Please output every line of the material as it stands, without the pictures.
*** Block opens ***
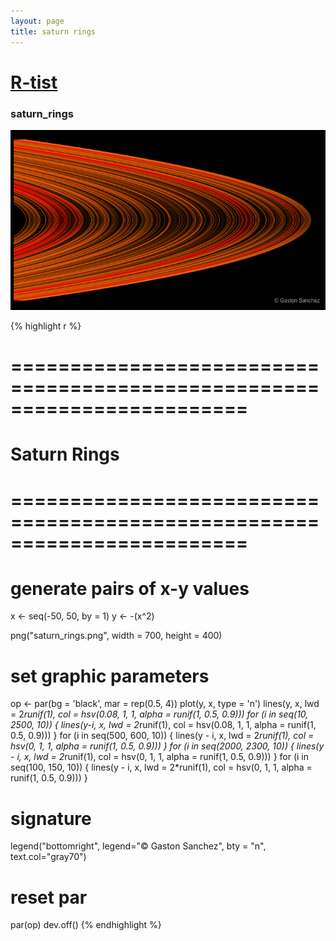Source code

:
 ```yaml
--- 
layout: page 
title: saturn rings 
--- 
```


# [R-tist](/Rtist) 

### saturn_rings 

![](/images/saturn_rings.png) 

{% highlight r %} 
# ======================================================================== 
# Saturn Rings 
# ======================================================================== 
# generate pairs of x-y values 
x <- seq(-50, 50, by = 1) 
y <- -(x^2) 
 
 
png("saturn_rings.png", width = 700, height = 400) 
# set graphic parameters 
op <- par(bg = 'black', mar = rep(0.5, 4)) 
plot(y, x, type = 'n') 
lines(y, x, lwd = 2*runif(1), col = hsv(0.08, 1, 1, alpha = runif(1, 0.5, 0.9))) 
for (i in seq(10, 2500, 10)) 
{ 
  lines(y-i, x, lwd = 2*runif(1), col = hsv(0.08, 1, 1, alpha = runif(1, 0.5, 0.9))) 
} 
for (i in seq(500, 600, 10)) 
{ 
  lines(y - i, x, lwd = 2*runif(1), col = hsv(0, 1, 1, alpha = runif(1, 0.5, 0.9))) 
} 
for (i in seq(2000, 2300, 10)) 
{ 
  lines(y - i, x, lwd = 2*runif(1), col = hsv(0, 1, 1, alpha = runif(1, 0.5, 0.9))) 
} 
for (i in seq(100, 150, 10)) 
{ 
  lines(y - i, x, lwd = 2*runif(1), col = hsv(0, 1, 1, alpha = runif(1, 0.5, 0.9))) 
} 
# signature 
legend("bottomright", legend="© Gaston Sanchez", bty = "n",  
       text.col="gray70") 
# reset par 
par(op) 
dev.off() 
{% endhighlight %}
*** Block closes ***
**Output of the exercise**
Source code

:
 ```yaml
--- 
layout: page 
title: saturn rings 
--- 
```


# [R-tist](/Rtist) 

### saturn_rings 

![](/images/saturn_rings.png) 

{% highlight r %} 
# ======================================================================== 
# Saturn Rings 
# ======================================================================== 
# generate pairs of x-y values 
x <- seq(-50, 50, by = 1) 
y <- -(x^2) 
 
 
png("saturn_rings.png", width = 700, height = 400) 
# set graphic parameters 
op <- par(bg = 'black', mar = rep(0.5, 4)) 
plot(y, x, type = 'n') 
lines(y, x, lwd = 2*runif(1), col = hsv(0.08, 1, 1, alpha = runif(1, 0.5, 0.9))) 
for (i in seq(10, 2500, 10)) 
{ 
  lines(y-i, x, lwd = 2*runif(1), col = hsv(0.08, 1, 1, alpha = runif(1, 0.5, 0.9))) 
} 
for (i in seq(500, 600, 10)) 
{ 
  lines(y - i, x, lwd = 2*runif(1), col = hsv(0, 1, 1, alpha = runif(1, 0.5, 0.9))) 
} 
for (i in seq(2000, 2300, 10)) 
{ 
  lines(y - i, x, lwd = 2*runif(1), col = hsv(0, 1, 1, alpha = runif(1, 0.5, 0.9))) 
} 
for (i in seq(100, 150, 10)) 
{ 
  lines(y - i, x, lwd = 2*runif(1), col = hsv(0, 1, 1, alpha = runif(1, 0.5, 0.9))) 
} 
# signature 
legend("bottomright", legend="© Gaston Sanchez", bty = "n",  
       text.col="gray70") 
# reset par 
par(op) 
dev.off() 
{% endhighlight %}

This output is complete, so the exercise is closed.